In this ungraded notebook, you'll try out all the individual techniques that you learned about in the lecture. Practicing on small examples will prepare you for the graded assignment, where you will combine the techniques in more advanced ways to create word embeddings from a real-life corpus.

This notebook is made of two main parts: data preparation, and the continuous bag-of-words (CBOW) model.
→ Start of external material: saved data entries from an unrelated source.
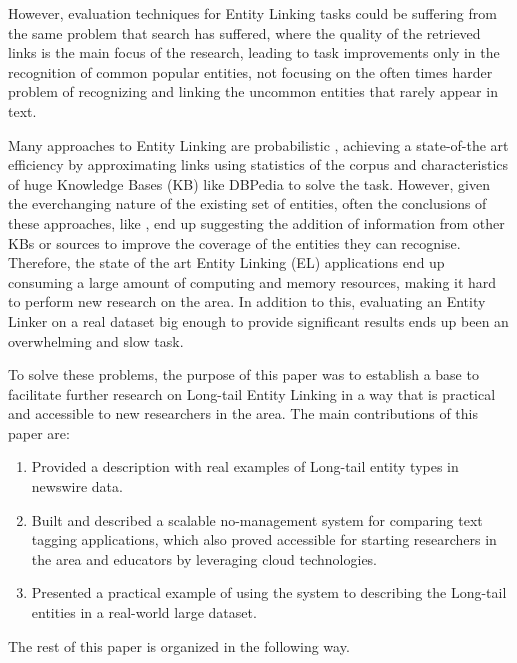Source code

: However, evaluation techniques for Entity Linking tasks could be suffering from the same problem that search has suffered\cite{webpatterns}, where the quality
of the retrieved links is the main focus of the research, leading to task improvements only in the recognition of common popular entities, not focusing on the
often times harder problem of recognizing and linking the uncommon entities that rarely appear in text.

Many approaches to Entity Linking are probabilistic \cite{probabilistic, rw_elo_morsey2012dbpedia, rw_elo_Nadeau2009},
achieving a state-of-the art efficiency by approximating links using statistics of the corpus and characteristics of huge Knowledge Bases (KB) like DBPedia
\cite{rw_elo_morsey2012dbpedia} to solve the task.
However, given the everchanging nature of the existing set of entities, often the conclusions of these approaches, like \cite{probabilistic}, end up suggesting
the addition of information from other KBs or sources to improve the coverage of the entities they can recognise.
Therefore, the state of the art Entity Linking (EL) applications end up consuming a large amount of computing and memory resources, making it hard to perform new research on the area.
In addition to this, evaluating an Entity Linker on a real dataset big enough to provide significant results ends up been an overwhelming and slow task.

To solve these problems, the purpose of this paper was to establish a base to facilitate further research on Long-tail Entity Linking
in a way that is practical and accessible to new researchers in the area.
The main contributions of this paper are:
\begin{enumerate}
  \item Provided a description with real examples of Long-tail entity types in newswire data.
  \item Built and described a scalable no-management system for comparing text tagging applications, which also proved accessible for starting researchers in the area and educators by leveraging cloud technologies.
  \item Presented a practical example of using the system to describing the Long-tail entities in a real-world large dataset.
\end{enumerate}

The rest of this paper is organized in the following way.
To get started, import and initialize all the libraries you will need.

import sys
!{sys.executable} -m pip install emoji

Collecting emoji
  Downloading emoji-0.6.0.tar.gz (51 kB)
     |████████████████████████████████| 51 kB 14.3 MB/s eta 0:00:01
Building wheels for collected packages: emoji
  Building wheel for emoji (setup.py) ... done
  Created wheel for emoji: filename=emoji-0.6.0-py3-none-any.whl size=49715 sha256=deb828c181c105d3b3f6a24006c822c4798a2fc6aac773c3451f38f37c2ca14d
  Stored in directory: /home/jovyan/.cache/pip/wheels/4e/bf/6b/2e22b3708d14bf6384f862db539b044d6931bd6b14ad3c9adc
Successfully built emoji
Installing collected packages: emoji
Successfully installed emoji-0.6.0
WARNING: You are using pip version 20.1; however, version 20.2.2 is available.
You should consider upgrading via the '/opt/conda/bin/python -m pip install --upgrade pip' command.

import re
import nltk
from nltk.tokenize import word_tokenize
import emoji
import numpy as np

from utils2 import get_dict

nltk.download('punkt')  # download pre-trained Punkt tokenizer for English

[nltk_data] Downloading package punkt to /home/jovyan/nltk_data...
[nltk_data]   Package punkt is already up-to-date!

True

Data preparation

In the data preparation phase, starting with a corpus of text, you will:

Clean and tokenize the corpus.
Extract the pairs of context words and center word that will make up the training data set for the CBOW model. The context words are the features that will be fed into the model, and the center words are the target values that the model will learn to predict.
Create simple vector representations of the context words (features) and center words (targets) that can be used by the neural network of the CBOW model.